━━ EXTRACTED DATA

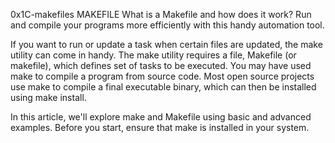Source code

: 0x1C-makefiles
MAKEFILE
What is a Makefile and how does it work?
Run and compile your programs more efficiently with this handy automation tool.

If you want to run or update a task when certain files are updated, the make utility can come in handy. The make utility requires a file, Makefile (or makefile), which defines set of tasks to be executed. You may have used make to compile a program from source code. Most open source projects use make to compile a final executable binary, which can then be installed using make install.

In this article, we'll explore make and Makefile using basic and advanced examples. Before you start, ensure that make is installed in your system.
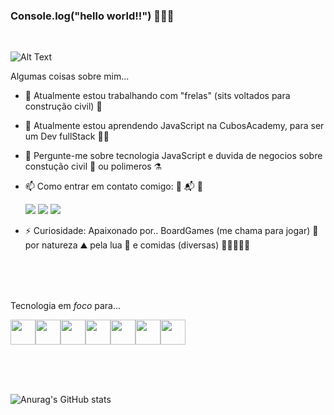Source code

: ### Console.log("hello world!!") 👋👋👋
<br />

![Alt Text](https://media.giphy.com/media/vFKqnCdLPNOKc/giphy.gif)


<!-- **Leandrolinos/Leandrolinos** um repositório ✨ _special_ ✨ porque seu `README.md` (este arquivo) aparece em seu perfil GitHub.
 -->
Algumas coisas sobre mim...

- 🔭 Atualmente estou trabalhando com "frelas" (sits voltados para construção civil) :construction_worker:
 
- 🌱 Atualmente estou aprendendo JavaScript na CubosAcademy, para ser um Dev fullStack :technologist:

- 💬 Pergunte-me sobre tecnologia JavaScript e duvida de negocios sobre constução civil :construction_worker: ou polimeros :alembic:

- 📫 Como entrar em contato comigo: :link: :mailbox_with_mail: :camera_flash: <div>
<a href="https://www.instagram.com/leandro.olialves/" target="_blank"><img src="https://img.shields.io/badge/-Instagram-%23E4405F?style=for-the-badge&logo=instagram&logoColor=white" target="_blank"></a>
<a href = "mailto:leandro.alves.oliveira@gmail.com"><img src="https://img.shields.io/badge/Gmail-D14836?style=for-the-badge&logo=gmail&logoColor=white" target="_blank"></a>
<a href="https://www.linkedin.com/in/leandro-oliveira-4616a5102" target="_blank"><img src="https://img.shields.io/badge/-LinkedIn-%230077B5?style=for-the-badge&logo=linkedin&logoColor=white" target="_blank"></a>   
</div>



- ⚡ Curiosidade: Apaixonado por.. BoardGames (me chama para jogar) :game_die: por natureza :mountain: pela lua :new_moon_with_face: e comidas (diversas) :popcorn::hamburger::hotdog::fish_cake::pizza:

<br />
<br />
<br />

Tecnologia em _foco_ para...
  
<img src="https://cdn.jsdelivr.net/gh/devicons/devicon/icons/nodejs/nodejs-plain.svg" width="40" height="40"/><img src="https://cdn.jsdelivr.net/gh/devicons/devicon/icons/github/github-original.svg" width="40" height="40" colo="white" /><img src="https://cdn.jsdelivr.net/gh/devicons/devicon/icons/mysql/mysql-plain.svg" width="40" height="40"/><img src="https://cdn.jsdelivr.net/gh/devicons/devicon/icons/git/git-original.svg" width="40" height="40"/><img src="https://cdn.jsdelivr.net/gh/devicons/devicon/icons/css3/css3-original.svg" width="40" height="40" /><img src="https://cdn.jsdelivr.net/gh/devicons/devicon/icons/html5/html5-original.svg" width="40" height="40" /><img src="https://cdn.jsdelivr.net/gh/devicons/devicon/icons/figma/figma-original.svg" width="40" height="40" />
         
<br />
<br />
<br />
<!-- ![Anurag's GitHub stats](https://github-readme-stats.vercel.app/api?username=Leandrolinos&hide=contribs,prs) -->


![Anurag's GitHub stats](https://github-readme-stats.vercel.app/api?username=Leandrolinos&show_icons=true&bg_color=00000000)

━━━━
━━ EXTRACTED DATA

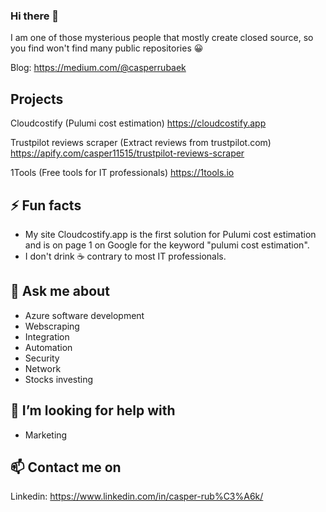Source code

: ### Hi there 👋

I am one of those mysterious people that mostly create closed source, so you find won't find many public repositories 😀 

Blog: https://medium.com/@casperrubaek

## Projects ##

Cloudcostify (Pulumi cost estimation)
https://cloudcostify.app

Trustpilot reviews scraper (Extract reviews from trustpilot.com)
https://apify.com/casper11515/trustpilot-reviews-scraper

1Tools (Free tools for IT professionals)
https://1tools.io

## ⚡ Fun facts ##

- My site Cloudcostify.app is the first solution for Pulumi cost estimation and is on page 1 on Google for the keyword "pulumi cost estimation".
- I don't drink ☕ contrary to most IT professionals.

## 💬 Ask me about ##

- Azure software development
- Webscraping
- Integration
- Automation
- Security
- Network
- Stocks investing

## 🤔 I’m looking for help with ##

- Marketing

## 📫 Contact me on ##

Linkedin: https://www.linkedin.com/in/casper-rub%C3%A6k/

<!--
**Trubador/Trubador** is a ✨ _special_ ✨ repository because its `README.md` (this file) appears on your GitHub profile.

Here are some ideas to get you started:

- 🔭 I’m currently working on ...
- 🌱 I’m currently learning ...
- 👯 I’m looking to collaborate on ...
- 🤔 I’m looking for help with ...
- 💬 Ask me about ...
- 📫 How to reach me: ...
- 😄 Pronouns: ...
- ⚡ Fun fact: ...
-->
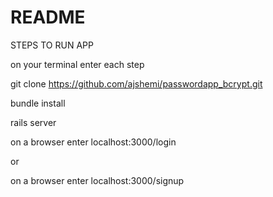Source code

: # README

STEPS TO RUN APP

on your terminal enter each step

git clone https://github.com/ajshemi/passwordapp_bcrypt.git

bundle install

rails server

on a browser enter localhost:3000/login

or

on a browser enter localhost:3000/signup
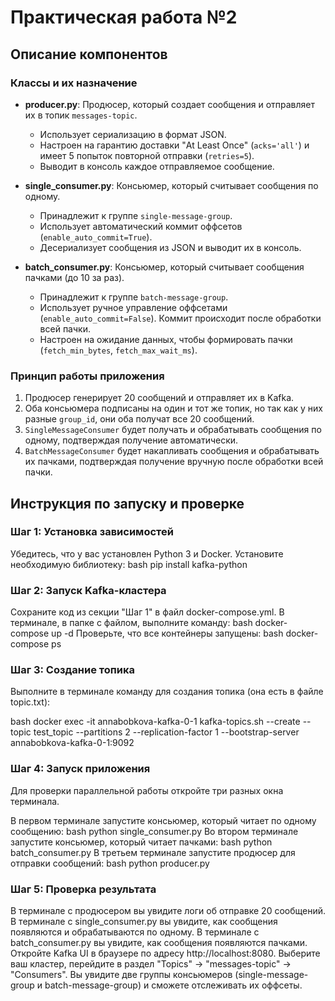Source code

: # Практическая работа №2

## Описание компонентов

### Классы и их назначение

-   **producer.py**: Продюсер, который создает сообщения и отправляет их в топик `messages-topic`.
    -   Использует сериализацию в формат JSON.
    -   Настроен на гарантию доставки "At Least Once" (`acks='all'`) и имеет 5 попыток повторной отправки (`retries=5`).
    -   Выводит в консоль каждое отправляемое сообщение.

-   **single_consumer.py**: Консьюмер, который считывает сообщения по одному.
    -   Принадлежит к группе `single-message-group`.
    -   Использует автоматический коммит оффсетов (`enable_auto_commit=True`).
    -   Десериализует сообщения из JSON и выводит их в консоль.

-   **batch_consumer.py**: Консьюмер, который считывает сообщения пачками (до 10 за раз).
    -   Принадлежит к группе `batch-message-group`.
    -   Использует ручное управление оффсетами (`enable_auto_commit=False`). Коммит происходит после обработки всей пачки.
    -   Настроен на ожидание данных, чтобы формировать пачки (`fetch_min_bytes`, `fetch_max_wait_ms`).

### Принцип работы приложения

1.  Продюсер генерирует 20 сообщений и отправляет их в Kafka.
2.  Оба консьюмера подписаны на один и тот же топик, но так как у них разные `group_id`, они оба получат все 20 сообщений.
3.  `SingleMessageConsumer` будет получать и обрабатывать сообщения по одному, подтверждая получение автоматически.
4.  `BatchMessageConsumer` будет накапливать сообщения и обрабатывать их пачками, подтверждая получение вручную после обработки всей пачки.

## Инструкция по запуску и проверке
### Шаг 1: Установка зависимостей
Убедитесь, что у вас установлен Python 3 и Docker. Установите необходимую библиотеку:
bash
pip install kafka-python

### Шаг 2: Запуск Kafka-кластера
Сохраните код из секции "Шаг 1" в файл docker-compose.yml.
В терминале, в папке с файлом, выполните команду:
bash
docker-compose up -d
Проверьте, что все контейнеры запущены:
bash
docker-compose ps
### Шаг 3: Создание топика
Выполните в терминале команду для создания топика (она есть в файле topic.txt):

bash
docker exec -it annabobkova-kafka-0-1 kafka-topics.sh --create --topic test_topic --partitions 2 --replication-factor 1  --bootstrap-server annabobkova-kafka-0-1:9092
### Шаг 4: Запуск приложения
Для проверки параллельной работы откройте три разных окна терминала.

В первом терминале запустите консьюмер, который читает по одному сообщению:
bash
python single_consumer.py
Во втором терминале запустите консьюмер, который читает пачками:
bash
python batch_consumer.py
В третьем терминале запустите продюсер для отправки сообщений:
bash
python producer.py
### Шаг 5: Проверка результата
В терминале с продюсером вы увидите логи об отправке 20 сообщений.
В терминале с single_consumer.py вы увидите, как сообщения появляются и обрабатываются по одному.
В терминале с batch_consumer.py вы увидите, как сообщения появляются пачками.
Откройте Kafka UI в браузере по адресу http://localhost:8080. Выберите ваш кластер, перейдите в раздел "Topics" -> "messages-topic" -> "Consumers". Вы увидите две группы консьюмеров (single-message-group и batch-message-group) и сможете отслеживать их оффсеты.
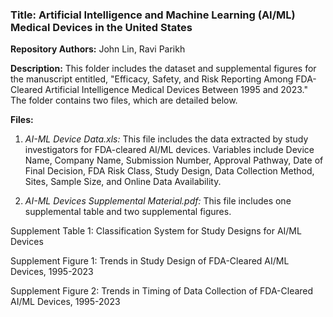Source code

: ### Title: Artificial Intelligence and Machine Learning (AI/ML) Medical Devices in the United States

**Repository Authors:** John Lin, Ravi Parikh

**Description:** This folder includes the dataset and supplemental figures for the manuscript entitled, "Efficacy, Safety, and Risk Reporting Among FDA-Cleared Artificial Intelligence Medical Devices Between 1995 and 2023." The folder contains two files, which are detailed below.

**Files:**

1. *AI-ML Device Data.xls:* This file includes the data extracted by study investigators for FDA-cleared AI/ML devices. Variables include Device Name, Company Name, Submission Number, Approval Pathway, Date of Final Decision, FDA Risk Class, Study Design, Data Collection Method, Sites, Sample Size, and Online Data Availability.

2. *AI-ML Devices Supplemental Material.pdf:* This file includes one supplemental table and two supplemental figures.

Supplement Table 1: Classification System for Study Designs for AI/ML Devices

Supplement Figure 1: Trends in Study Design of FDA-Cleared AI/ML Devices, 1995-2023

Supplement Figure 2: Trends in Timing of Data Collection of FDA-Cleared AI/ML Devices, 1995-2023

━━━━
━━ EXTRACTED DATA

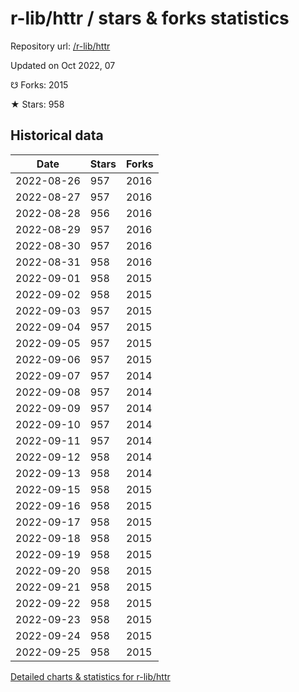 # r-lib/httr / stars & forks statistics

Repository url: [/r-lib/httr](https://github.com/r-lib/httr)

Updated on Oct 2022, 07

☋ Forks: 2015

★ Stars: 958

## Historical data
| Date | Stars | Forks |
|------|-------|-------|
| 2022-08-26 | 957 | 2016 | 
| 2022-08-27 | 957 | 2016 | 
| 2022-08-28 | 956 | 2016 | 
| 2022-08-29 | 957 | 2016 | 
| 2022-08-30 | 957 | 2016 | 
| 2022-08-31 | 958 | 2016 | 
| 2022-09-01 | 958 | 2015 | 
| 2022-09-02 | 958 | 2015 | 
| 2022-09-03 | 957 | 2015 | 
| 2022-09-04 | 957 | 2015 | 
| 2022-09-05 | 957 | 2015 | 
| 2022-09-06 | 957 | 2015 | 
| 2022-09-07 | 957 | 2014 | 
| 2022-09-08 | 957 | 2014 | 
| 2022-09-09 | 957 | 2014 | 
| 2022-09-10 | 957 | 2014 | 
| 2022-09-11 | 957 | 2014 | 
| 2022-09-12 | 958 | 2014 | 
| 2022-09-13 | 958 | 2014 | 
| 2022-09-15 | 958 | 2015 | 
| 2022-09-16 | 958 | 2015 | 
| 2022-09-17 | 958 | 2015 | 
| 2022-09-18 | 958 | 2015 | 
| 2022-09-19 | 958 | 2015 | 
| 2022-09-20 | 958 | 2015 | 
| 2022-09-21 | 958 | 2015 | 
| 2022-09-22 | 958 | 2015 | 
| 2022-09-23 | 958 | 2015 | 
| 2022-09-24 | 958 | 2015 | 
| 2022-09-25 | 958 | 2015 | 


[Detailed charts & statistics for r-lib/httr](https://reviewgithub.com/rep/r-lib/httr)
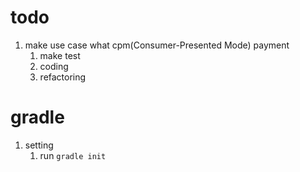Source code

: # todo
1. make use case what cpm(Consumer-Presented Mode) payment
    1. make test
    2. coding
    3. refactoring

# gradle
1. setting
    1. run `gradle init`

━━━━

- WHAT TO DO
Your answer must be every line from the listing above that holds the string "обработки".

- REPLY TO THE EXERCISE
    -   Использует ручное управление оффсетами (`enable_auto_commit=False`). Коммит происходит после обработки всей пачки.
4.  `BatchMessageConsumer` будет накапливать сообщения и обрабатывать их пачками, подтверждая получение вручную после обработки всей пачки.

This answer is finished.